**Work required**.
Exact copy, pictures excluded: reproduce every record below.

**Source material**.
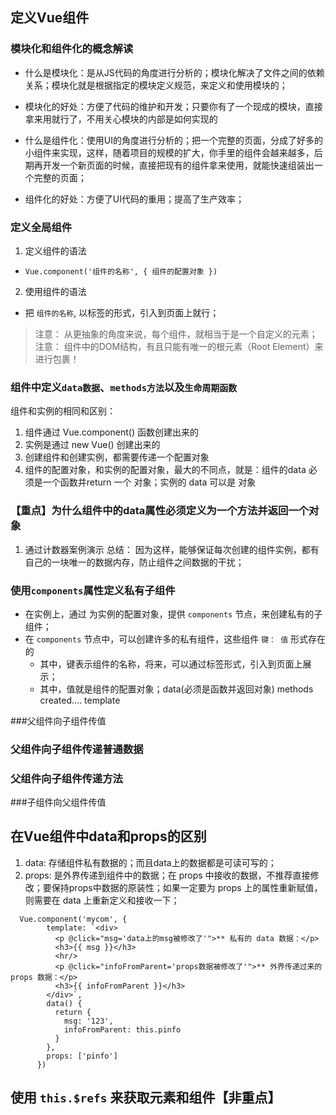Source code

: ## 定义Vue组件
### 模块化和组件化的概念解读
+ 什么是模块化：是从JS代码的角度进行分析的；模块化解决了文件之间的依赖关系；模块化就是根据指定的模块定义规范，来定义和使用模块的；
 - 模块化的好处：方便了代码的维护和开发；只要你有了一个现成的模块，直接拿来用就行了，不用关心模块的内部是如何实现的
+ 什么是组件化：使用UI的角度进行分析的；把一个完整的页面，分成了好多的小组件来实现，这样，随着项目的规模的扩大，你手里的组件会越来越多，后期再开发一个新页面的时候，直接把现有的组件拿来使用，就能快速组装出一个完整的页面；
 - 组件化的好处：方便了UI代码的重用；提高了生产效率；


### 定义全局组件
1. 定义组件的语法
 + `Vue.component('组件的名称', { 组件的配置对象 })`
2. 使用组件的语法
 + 把 `组件的名称`, 以标签的形式，引入到页面上就行；

> 注意： 从更抽象的角度来说，每个组件，就相当于是一个自定义的元素；
> 注意： 组件中的DOM结构，有且只能有唯一的根元素（Root Element）来进行包裹！


### 组件中定义`data数据`、`methods方法`以及`生命周期函数`
组件和实例的相同和区别：
1. 组件通过 Vue.component() 函数创建出来的
2. 实例是通过  new Vue() 创建出来的
3. 创建组件和创建实例，都需要传递一个配置对象
4. 组件的配置对象，和实例的配置对象，最大的不同点，就是：组件的data 必须是一个函数并return 一个 对象；实例的 data 可以是 对象

### 【重点】为什么组件中的data属性必须定义为一个方法并返回一个对象
1. 通过计数器案例演示
总结： 因为这样，能够保证每次创建的组件实例，都有自己的一块唯一的数据内存，防止组件之间数据的干扰；


### 使用`components`属性定义私有子组件
+ 在实例上，通过 为实例的配置对象，提供 `components` 节点，来创建私有的子组件；
+ 在 `components` 节点中，可以创建许多的私有组件，这些组件 `键： 值` 形式存在的
  - 其中，键表示组件的名称，将来，可以通过标签形式，引入到页面上展示；
  -  其中，值就是组件的配置对象；data(必须是函数并返回对象)  methods created....  template

###父组件向子组件传值
### 父组件向子组件传递普通数据
### 父组件向子组件传递方法
###子组件向父组件传值

## 在Vue组件中data和props的区别
1. data: 存储组件私有数据的；而且data上的数据都是可读可写的；
2. props: 是外界传递到组件中的数据；在 props 中接收的数据，不推荐直接修改；要保持props中数据的原装性；如果一定要为 props 上的属性重新赋值，则需要在 data 上重新定义和接收一下；
```
  Vue.component('mycom', {
        template: `<div>
          <p @click="msg='data上的msg被修改了'">** 私有的 data 数据：</p>
          <h3>{{ msg }}</h3>
          <hr/>
          <p @click="infoFromParent='props数据被修改了'">** 外界传递过来的 props 数据：</p>
          <h3>{{ infoFromParent }}</h3>
        </div>`,
        data() {
          return {
            msg: '123',
            infoFromParent: this.pinfo
          }
        },
        props: ['pinfo']
      })
```

## 使用 `this.$refs` 来获取元素和组件【非重点】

**Answer to this problem**.
Source code

: ## 定义Vue组件
### 模块化和组件化的概念解读
+ 什么是模块化：是从JS代码的角度进行分析的；模块化解决了文件之间的依赖关系；模块化就是根据指定的模块定义规范，来定义和使用模块的；
 - 模块化的好处：方便了代码的维护和开发；只要你有了一个现成的模块，直接拿来用就行了，不用关心模块的内部是如何实现的
+ 什么是组件化：使用UI的角度进行分析的；把一个完整的页面，分成了好多的小组件来实现，这样，随着项目的规模的扩大，你手里的组件会越来越多，后期再开发一个新页面的时候，直接把现有的组件拿来使用，就能快速组装出一个完整的页面；
 - 组件化的好处：方便了UI代码的重用；提高了生产效率；


### 定义全局组件
1. 定义组件的语法
 + `Vue.component('组件的名称', { 组件的配置对象 })`
2. 使用组件的语法
 + 把 `组件的名称`, 以标签的形式，引入到页面上就行；

> 注意： 从更抽象的角度来说，每个组件，就相当于是一个自定义的元素；
> 注意： 组件中的DOM结构，有且只能有唯一的根元素（Root Element）来进行包裹！


### 组件中定义`data数据`、`methods方法`以及`生命周期函数`
组件和实例的相同和区别：
1. 组件通过 Vue.component() 函数创建出来的
2. 实例是通过  new Vue() 创建出来的
3. 创建组件和创建实例，都需要传递一个配置对象
4. 组件的配置对象，和实例的配置对象，最大的不同点，就是：组件的data 必须是一个函数并return 一个 对象；实例的 data 可以是 对象

### 【重点】为什么组件中的data属性必须定义为一个方法并返回一个对象
1. 通过计数器案例演示
总结： 因为这样，能够保证每次创建的组件实例，都有自己的一块唯一的数据内存，防止组件之间数据的干扰；


### 使用`components`属性定义私有子组件
+ 在实例上，通过 为实例的配置对象，提供 `components` 节点，来创建私有的子组件；
+ 在 `components` 节点中，可以创建许多的私有组件，这些组件 `键： 值` 形式存在的
  - 其中，键表示组件的名称，将来，可以通过标签形式，引入到页面上展示；
  -  其中，值就是组件的配置对象；data(必须是函数并返回对象)  methods created....  template

###父组件向子组件传值
### 父组件向子组件传递普通数据
### 父组件向子组件传递方法
###子组件向父组件传值

## 在Vue组件中data和props的区别
1. data: 存储组件私有数据的；而且data上的数据都是可读可写的；
2. props: 是外界传递到组件中的数据；在 props 中接收的数据，不推荐直接修改；要保持props中数据的原装性；如果一定要为 props 上的属性重新赋值，则需要在 data 上重新定义和接收一下；
```
  Vue.component('mycom', {
        template: `<div>
          <p @click="msg='data上的msg被修改了'">** 私有的 data 数据：</p>
          <h3>{{ msg }}</h3>
          <hr/>
          <p @click="infoFromParent='props数据被修改了'">** 外界传递过来的 props 数据：</p>
          <h3>{{ infoFromParent }}</h3>
        </div>`,
        data() {
          return {
            msg: '123',
            infoFromParent: this.pinfo
          }
        },
        props: ['pinfo']
      })
```

## 使用 `this.$refs` 来获取元素和组件【非重点】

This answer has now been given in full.